Print the listing exactly as it stands. Skip every picture.

----------------

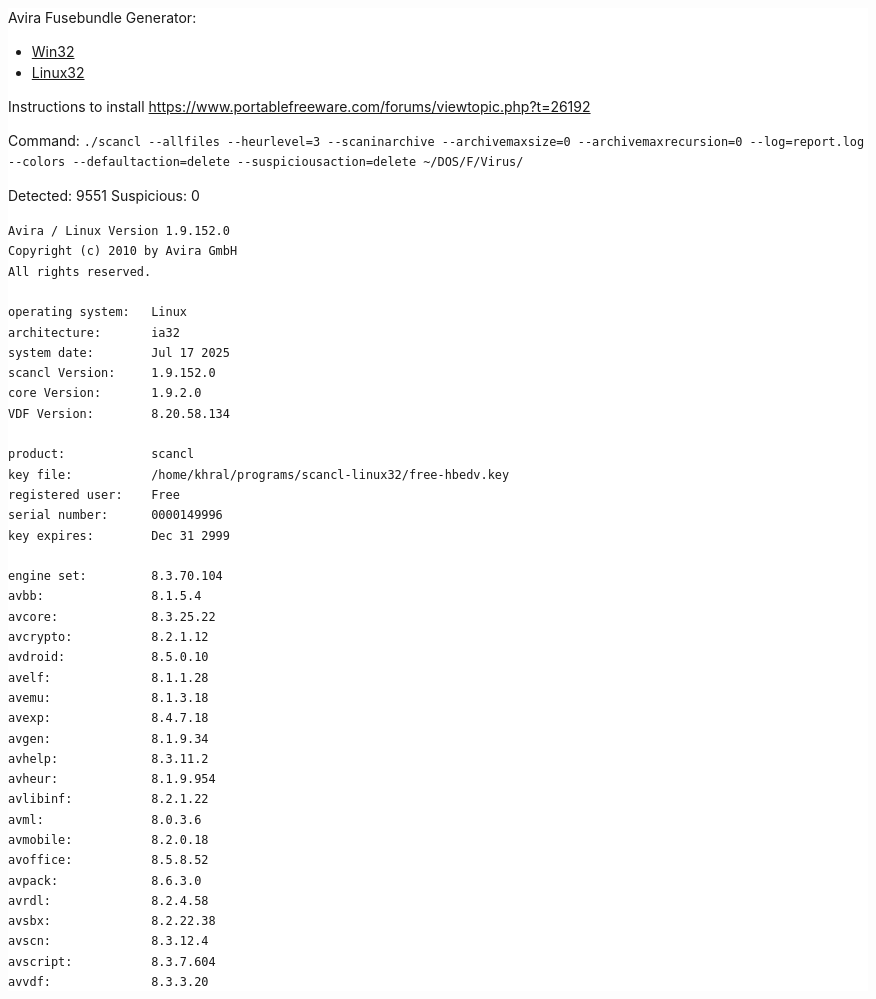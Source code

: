 Avira Fusebundle Generator:

- [Win32](https://install.avira-update.com/package/fusebundlegen/win32/en/avira_fusebundlegen-win32-en.zip)
- [Linux32](https://install.avira-update.com/package/fusebundlegen/linux_glibc22/en/avira_fusebundlegen-linux_glibc22-en.zip)

Instructions to install https://www.portablefreeware.com/forums/viewtopic.php?t=26192

Command: `./scancl --allfiles --heurlevel=3 --scaninarchive --archivemaxsize=0 --archivemaxrecursion=0 --log=report.log --colors --defaultaction=delete --suspiciousaction=delete ~/DOS/F/Virus/`

Detected: 9551
Suspicious: 0

```
Avira / Linux Version 1.9.152.0
Copyright (c) 2010 by Avira GmbH
All rights reserved.

operating system:   Linux
architecture:       ia32
system date:        Jul 17 2025
scancl Version:     1.9.152.0 
core Version:       1.9.2.0 
VDF Version:        8.20.58.134 

product:            scancl
key file:           /home/khral/programs/scancl-linux32/free-hbedv.key
registered user:    Free
serial number:      0000149996
key expires:        Dec 31 2999

engine set:         8.3.70.104
avbb:               8.1.5.4
avcore:             8.3.25.22
avcrypto:           8.2.1.12
avdroid:            8.5.0.10
avelf:              8.1.1.28
avemu:              8.1.3.18
avexp:              8.4.7.18
avgen:              8.1.9.34
avhelp:             8.3.11.2
avheur:             8.1.9.954
avlibinf:           8.2.1.22
avml:               8.0.3.6
avmobile:           8.2.0.18
avoffice:           8.5.8.52
avpack:             8.6.3.0
avrdl:              8.2.4.58
avsbx:              8.2.22.38
avscn:              8.3.12.4
avscript:           8.3.7.604
avvdf:              8.3.3.20
```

----------------

Reply to the task:
Source code

: Avira Fusebundle Generator:

- [Win32](https://install.avira-update.com/package/fusebundlegen/win32/en/avira_fusebundlegen-win32-en.zip)
- [Linux32](https://install.avira-update.com/package/fusebundlegen/linux_glibc22/en/avira_fusebundlegen-linux_glibc22-en.zip)

Instructions to install https://www.portablefreeware.com/forums/viewtopic.php?t=26192

Command: `./scancl --allfiles --heurlevel=3 --scaninarchive --archivemaxsize=0 --archivemaxrecursion=0 --log=report.log --colors --defaultaction=delete --suspiciousaction=delete ~/DOS/F/Virus/`

Detected: 9551
Suspicious: 0

```
Avira / Linux Version 1.9.152.0
Copyright (c) 2010 by Avira GmbH
All rights reserved.

operating system:   Linux
architecture:       ia32
system date:        Jul 17 2025
scancl Version:     1.9.152.0 
core Version:       1.9.2.0 
VDF Version:        8.20.58.134 

product:            scancl
key file:           /home/khral/programs/scancl-linux32/free-hbedv.key
registered user:    Free
serial number:      0000149996
key expires:        Dec 31 2999

engine set:         8.3.70.104
avbb:               8.1.5.4
avcore:             8.3.25.22
avcrypto:           8.2.1.12
avdroid:            8.5.0.10
avelf:              8.1.1.28
avemu:              8.1.3.18
avexp:              8.4.7.18
avgen:              8.1.9.34
avhelp:             8.3.11.2
avheur:             8.1.9.954
avlibinf:           8.2.1.22
avml:               8.0.3.6
avmobile:           8.2.0.18
avoffice:           8.5.8.52
avpack:             8.6.3.0
avrdl:              8.2.4.58
avsbx:              8.2.22.38
avscn:              8.3.12.4
avscript:           8.3.7.604
avvdf:              8.3.3.20
```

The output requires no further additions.